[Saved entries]

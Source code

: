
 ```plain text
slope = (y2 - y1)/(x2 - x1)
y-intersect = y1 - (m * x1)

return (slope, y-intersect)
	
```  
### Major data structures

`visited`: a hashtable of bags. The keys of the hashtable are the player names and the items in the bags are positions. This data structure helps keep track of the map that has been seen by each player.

* * *

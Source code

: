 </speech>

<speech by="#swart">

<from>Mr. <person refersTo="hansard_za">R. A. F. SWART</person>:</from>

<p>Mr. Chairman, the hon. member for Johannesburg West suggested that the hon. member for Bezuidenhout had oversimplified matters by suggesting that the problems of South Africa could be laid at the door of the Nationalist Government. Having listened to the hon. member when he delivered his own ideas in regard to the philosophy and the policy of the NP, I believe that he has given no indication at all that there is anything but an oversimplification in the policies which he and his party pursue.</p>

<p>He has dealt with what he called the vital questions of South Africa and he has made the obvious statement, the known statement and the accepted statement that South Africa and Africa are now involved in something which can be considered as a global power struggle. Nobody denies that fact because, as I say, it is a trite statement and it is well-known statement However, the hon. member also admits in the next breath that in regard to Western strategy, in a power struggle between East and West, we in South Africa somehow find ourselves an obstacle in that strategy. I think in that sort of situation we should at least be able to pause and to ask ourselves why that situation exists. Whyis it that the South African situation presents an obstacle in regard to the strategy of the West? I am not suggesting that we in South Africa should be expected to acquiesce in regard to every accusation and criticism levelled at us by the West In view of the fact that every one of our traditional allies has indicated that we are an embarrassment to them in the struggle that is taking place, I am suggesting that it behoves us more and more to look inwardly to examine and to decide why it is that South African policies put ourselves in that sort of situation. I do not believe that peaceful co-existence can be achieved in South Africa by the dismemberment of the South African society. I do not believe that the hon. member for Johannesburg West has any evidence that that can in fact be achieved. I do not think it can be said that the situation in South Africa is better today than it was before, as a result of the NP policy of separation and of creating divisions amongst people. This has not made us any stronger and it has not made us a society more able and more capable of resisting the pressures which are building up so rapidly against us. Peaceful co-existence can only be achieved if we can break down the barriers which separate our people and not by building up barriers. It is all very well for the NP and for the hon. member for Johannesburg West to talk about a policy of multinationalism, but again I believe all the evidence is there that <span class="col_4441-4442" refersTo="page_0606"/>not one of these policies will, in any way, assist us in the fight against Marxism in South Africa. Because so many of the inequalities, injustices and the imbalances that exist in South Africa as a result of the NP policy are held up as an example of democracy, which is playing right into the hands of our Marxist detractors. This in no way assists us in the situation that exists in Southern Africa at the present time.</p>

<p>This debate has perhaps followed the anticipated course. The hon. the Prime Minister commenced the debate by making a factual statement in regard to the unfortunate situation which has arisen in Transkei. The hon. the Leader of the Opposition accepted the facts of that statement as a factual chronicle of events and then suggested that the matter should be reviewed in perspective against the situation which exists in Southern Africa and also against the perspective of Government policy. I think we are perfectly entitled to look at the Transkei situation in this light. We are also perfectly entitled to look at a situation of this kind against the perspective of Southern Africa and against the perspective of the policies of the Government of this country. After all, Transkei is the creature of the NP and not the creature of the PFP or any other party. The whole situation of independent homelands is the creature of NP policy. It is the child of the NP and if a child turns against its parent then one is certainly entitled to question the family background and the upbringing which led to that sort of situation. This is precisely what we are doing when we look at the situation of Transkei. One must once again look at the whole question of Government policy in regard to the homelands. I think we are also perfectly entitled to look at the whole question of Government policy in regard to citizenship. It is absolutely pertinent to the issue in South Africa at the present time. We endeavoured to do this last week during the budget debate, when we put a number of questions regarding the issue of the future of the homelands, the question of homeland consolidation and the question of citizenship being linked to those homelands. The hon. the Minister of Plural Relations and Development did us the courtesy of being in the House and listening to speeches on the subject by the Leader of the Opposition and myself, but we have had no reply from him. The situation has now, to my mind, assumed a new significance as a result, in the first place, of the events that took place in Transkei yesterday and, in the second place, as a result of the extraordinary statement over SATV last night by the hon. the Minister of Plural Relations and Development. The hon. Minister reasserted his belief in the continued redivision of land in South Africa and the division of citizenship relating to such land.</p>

---

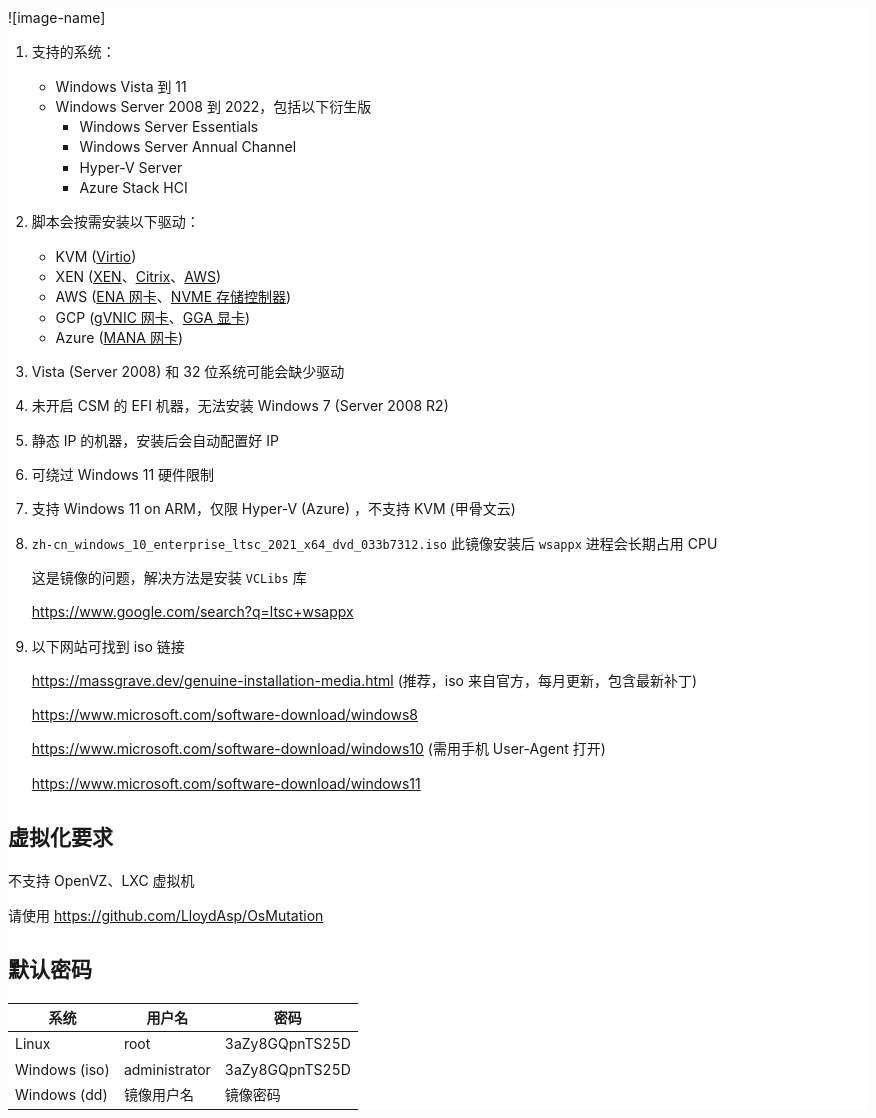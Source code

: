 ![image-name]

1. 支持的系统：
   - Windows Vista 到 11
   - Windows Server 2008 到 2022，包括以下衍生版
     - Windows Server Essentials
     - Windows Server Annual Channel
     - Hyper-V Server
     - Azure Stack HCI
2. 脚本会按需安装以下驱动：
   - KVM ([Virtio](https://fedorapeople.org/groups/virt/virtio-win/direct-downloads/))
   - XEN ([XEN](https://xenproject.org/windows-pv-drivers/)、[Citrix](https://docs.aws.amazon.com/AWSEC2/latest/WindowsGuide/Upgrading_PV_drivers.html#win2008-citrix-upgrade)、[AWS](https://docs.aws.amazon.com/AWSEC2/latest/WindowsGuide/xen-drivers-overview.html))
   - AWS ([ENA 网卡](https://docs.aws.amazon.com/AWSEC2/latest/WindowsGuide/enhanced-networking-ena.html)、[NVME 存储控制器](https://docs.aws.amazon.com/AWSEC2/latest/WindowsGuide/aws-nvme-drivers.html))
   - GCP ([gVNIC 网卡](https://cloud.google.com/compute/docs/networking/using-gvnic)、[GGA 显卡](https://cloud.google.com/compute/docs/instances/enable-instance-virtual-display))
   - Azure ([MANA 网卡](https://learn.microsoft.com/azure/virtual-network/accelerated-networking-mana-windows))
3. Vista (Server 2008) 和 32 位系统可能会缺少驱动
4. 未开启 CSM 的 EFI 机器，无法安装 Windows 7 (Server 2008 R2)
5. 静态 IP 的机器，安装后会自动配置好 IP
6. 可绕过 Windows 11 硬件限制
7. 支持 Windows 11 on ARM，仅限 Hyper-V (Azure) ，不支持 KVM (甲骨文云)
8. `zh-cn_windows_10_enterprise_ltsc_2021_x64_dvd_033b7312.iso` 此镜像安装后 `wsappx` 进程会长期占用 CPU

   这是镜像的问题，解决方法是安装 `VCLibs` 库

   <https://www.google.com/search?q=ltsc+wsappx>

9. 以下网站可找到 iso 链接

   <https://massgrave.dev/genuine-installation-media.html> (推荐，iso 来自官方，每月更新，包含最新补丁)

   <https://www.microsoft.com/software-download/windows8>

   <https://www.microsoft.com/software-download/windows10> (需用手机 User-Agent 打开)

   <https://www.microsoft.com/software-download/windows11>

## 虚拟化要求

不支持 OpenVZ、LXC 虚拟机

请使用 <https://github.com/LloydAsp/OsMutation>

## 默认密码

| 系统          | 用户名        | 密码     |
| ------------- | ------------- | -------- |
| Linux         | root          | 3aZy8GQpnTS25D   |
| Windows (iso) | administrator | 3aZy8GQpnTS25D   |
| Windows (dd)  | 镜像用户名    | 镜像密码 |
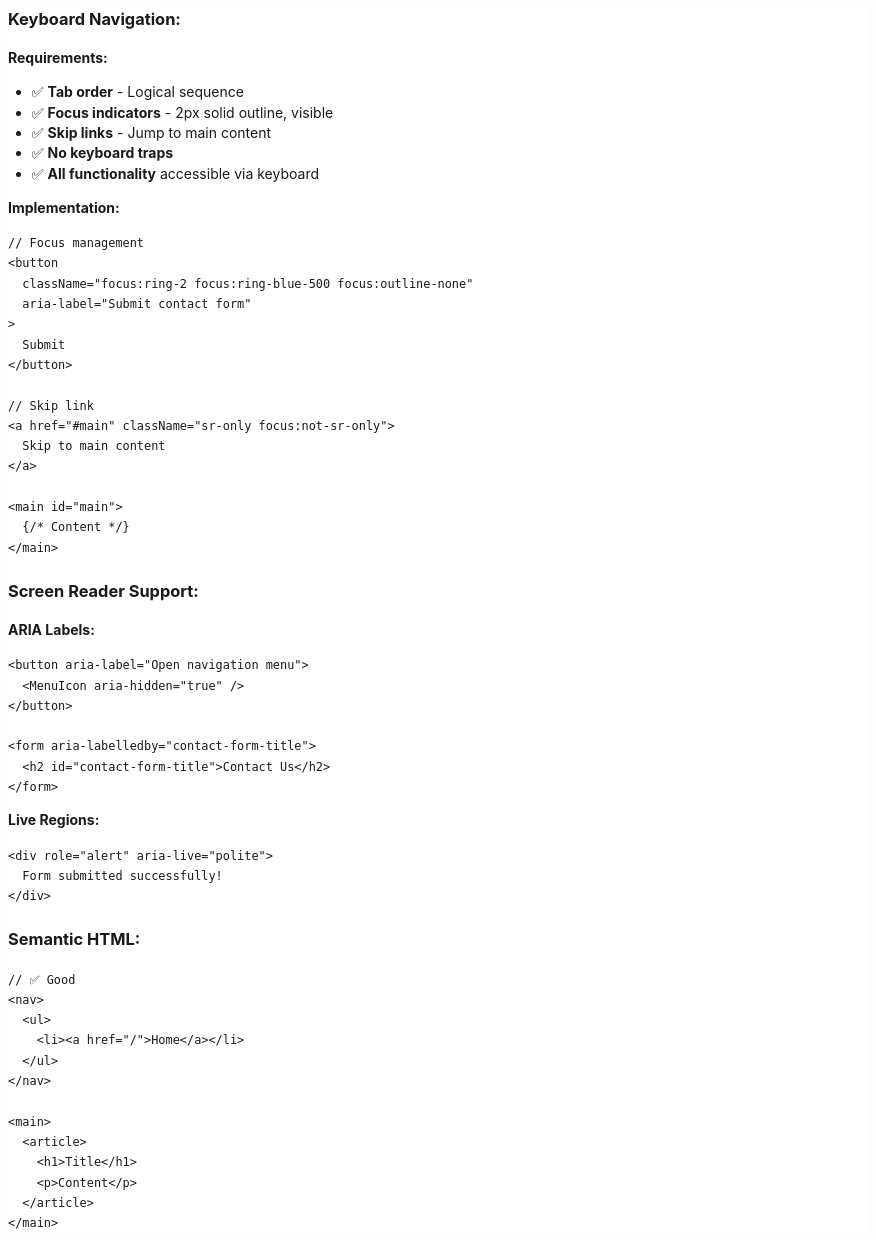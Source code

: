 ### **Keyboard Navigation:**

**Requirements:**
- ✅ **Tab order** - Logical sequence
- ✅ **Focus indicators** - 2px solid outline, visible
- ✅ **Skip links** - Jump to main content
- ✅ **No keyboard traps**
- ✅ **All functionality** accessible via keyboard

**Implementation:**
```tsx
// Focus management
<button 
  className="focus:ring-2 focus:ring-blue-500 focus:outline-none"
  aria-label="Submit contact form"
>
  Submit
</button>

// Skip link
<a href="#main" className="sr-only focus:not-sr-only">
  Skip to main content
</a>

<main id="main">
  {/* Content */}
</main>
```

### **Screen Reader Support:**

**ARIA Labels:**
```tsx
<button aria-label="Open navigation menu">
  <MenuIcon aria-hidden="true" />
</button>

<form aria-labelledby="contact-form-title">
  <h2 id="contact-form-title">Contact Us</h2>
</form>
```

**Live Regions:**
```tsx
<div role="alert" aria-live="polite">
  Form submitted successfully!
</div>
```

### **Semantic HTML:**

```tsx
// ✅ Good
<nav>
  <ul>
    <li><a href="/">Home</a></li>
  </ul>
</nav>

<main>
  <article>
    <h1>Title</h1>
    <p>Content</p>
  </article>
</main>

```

-- THE PROBLEM --
Pull every line with the string "wsappx" from the data above.

-- REPLY TO THE EXERCISE --
8. `zh-cn_windows_10_enterprise_ltsc_2021_x64_dvd_033b7312.iso` 此镜像安装后 `wsappx` 进程会长期占用 CPU
   <https://www.google.com/search?q=ltsc+wsappx>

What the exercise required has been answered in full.